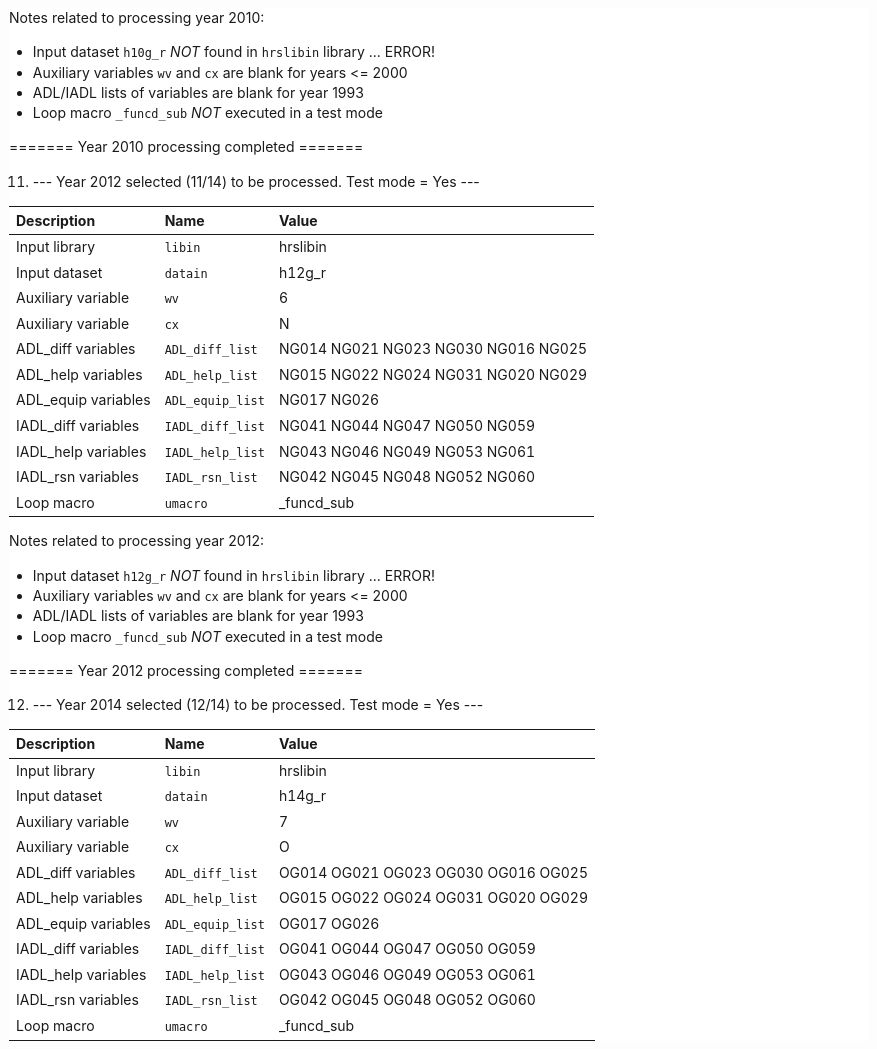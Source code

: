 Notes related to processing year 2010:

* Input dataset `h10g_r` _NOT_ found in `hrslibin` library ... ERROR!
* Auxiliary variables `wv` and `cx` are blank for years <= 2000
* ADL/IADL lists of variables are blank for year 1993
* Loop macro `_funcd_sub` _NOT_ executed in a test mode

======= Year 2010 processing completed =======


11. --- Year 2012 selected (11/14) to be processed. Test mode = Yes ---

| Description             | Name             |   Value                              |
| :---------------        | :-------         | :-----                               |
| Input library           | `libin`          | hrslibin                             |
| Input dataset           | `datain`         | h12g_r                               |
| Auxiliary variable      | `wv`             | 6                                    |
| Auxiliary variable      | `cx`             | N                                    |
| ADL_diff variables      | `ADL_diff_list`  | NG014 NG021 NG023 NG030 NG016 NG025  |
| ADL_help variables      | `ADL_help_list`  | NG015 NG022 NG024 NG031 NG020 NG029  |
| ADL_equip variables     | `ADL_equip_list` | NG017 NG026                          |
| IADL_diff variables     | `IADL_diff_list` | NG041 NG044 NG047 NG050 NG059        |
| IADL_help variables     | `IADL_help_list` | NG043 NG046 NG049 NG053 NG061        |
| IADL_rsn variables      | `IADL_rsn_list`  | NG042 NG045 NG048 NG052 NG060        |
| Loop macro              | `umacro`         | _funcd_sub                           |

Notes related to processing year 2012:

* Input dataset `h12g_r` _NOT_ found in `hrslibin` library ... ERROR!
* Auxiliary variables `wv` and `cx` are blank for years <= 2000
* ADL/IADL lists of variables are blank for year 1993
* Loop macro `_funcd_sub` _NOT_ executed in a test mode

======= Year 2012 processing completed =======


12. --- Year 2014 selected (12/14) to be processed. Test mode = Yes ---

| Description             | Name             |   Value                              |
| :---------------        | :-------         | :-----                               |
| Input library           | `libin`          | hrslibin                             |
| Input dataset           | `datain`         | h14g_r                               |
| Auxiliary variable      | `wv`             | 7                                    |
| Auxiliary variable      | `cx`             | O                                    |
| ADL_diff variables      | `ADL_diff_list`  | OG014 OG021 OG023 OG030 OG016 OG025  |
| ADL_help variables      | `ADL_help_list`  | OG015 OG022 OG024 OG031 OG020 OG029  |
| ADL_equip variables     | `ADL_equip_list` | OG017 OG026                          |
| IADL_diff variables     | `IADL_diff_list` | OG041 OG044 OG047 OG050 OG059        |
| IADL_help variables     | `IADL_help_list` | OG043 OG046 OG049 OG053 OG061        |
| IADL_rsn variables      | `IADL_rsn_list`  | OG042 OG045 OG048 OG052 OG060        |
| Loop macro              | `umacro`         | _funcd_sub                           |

◆ ◆ ◆ ◆ ◆

**Aim of the exercise:** Please copy the line that contains "Year 2012 processing" and each line after it through the end of the records, exactly, and no other lines.

**Response to this task:**
======= Year 2012 processing completed =======


12. --- Year 2014 selected (12/14) to be processed. Test mode = Yes ---

| Description             | Name             |   Value                              |
| :---------------        | :-------         | :-----                               |
| Input library           | `libin`          | hrslibin                             |
| Input dataset           | `datain`         | h14g_r                               |
| Auxiliary variable      | `wv`             | 7                                    |
| Auxiliary variable      | `cx`             | O                                    |
| ADL_diff variables      | `ADL_diff_list`  | OG014 OG021 OG023 OG030 OG016 OG025  |
| ADL_help variables      | `ADL_help_list`  | OG015 OG022 OG024 OG031 OG020 OG029  |
| ADL_equip variables     | `ADL_equip_list` | OG017 OG026                          |
| IADL_diff variables     | `IADL_diff_list` | OG041 OG044 OG047 OG050 OG059        |
| IADL_help variables     | `IADL_help_list` | OG043 OG046 OG049 OG053 OG061        |
| IADL_rsn variables      | `IADL_rsn_list`  | OG042 OG045 OG048 OG052 OG060        |
| Loop macro              | `umacro`         | _funcd_sub                           |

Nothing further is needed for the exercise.